- Task to complete
For each entry below, write an exact copy and leave out the images.

Collected data entries:
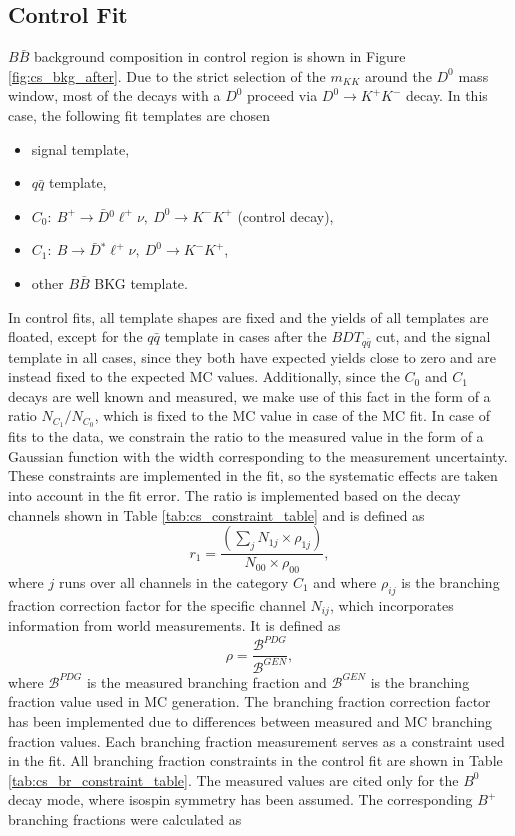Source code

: \subsection{Control Fit}\label{sec:control-fit}
$B \bar B$ background composition in control region is shown in Figure \ref{fig:cs_bkg_after}. Due to the strict selection of the $m_{KK}$ around the $D^0$ mass window, most of the decays with a $D^0$ proceed via $D^0 \to K^+K^-$ decay. In this case, the following fit templates are chosen
\begin{itemize}
	\item signal template,
	\item $q \bar q$ template,
	\item $C_0:~B^+ \to \bar{D} {}^0 \ell^+ \nu,~D^0 \to K^-K^+$ (control decay),
	\item $C_1:~B \to \bar{D} {}^* \ell^+ \nu,~D^0 \to K^-K^+$,
	\item other $B \bar B$ BKG template.
\end{itemize}
In control fits, all template shapes are fixed and the yields of all templates are floated, except for the $q \bar q$ template in cases after the $BDT_{q \bar q}$ cut, and the signal template in all cases, since they both have expected yields close to zero and are instead fixed to the expected MC values. Additionally, since the $C_0$ and $C_1$ decays are well known and measured, we make use of this fact in the form of a ratio $N_{C_1}/N_{C_0}$, which is fixed to the MC value in case of the MC fit. In case of fits to the data, we constrain the ratio to the measured value in the form of a Gaussian function with the width corresponding to the measurement uncertainty. These constraints are implemented in the fit, so the systematic effects are taken into account in the fit error. The ratio is implemented based on the decay channels shown in Table \ref{tab:cs_constraint_table} and is defined as
\begin{equation}
r_1 = \frac{\left(\sum_j N_{1j}\times \rho_{1j} \right)}{N_{00} \times \rho_{00}},
\label{eq:cs_fix}
\end{equation}
where $j$ runs over all channels in the category $C_1$ and where $\rho_{ij}$ is the branching fraction correction factor for the specific channel $N_{ij}$, which incorporates information from world measurements. It is defined as 
\begin{equation}
\rho = \frac{\mathcal{B}^{PDG}}{\mathcal{B}^{GEN}},
\label{eq:br_fix}
\end{equation}
where $\mathcal{B}^{PDG}$ is the measured branching fraction and $\mathcal{B}^{GEN}$ is the branching fraction value used in MC generation. The branching fraction correction factor has been implemented due to differences between measured and MC branching fraction values. Each branching fraction measurement serves as a constraint used in the fit. All branching fraction constraints in the control fit are shown in Table \ref{tab:cs_br_constraint_table}. The measured values are cited only for the $B^0$ decay mode, where isospin symmetry has been assumed. The corresponding $B^+$ branching fractions were calculated as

- Solution for this task
Source code

: \subsection{Control Fit}\label{sec:control-fit}
$B \bar B$ background composition in control region is shown in Figure \ref{fig:cs_bkg_after}. Due to the strict selection of the $m_{KK}$ around the $D^0$ mass window, most of the decays with a $D^0$ proceed via $D^0 \to K^+K^-$ decay. In this case, the following fit templates are chosen
\begin{itemize}
	\item signal template,
	\item $q \bar q$ template,
	\item $C_0:~B^+ \to \bar{D} {}^0 \ell^+ \nu,~D^0 \to K^-K^+$ (control decay),
	\item $C_1:~B \to \bar{D} {}^* \ell^+ \nu,~D^0 \to K^-K^+$,
	\item other $B \bar B$ BKG template.
\end{itemize}
In control fits, all template shapes are fixed and the yields of all templates are floated, except for the $q \bar q$ template in cases after the $BDT_{q \bar q}$ cut, and the signal template in all cases, since they both have expected yields close to zero and are instead fixed to the expected MC values. Additionally, since the $C_0$ and $C_1$ decays are well known and measured, we make use of this fact in the form of a ratio $N_{C_1}/N_{C_0}$, which is fixed to the MC value in case of the MC fit. In case of fits to the data, we constrain the ratio to the measured value in the form of a Gaussian function with the width corresponding to the measurement uncertainty. These constraints are implemented in the fit, so the systematic effects are taken into account in the fit error. The ratio is implemented based on the decay channels shown in Table \ref{tab:cs_constraint_table} and is defined as
\begin{equation}
r_1 = \frac{\left(\sum_j N_{1j}\times \rho_{1j} \right)}{N_{00} \times \rho_{00}},
\label{eq:cs_fix}
\end{equation}
where $j$ runs over all channels in the category $C_1$ and where $\rho_{ij}$ is the branching fraction correction factor for the specific channel $N_{ij}$, which incorporates information from world measurements. It is defined as 
\begin{equation}
\rho = \frac{\mathcal{B}^{PDG}}{\mathcal{B}^{GEN}},
\label{eq:br_fix}
\end{equation}
where $\mathcal{B}^{PDG}$ is the measured branching fraction and $\mathcal{B}^{GEN}$ is the branching fraction value used in MC generation. The branching fraction correction factor has been implemented due to differences between measured and MC branching fraction values. Each branching fraction measurement serves as a constraint used in the fit. All branching fraction constraints in the control fit are shown in Table \ref{tab:cs_br_constraint_table}. The measured values are cited only for the $B^0$ decay mode, where isospin symmetry has been assumed. The corresponding $B^+$ branching fractions were calculated as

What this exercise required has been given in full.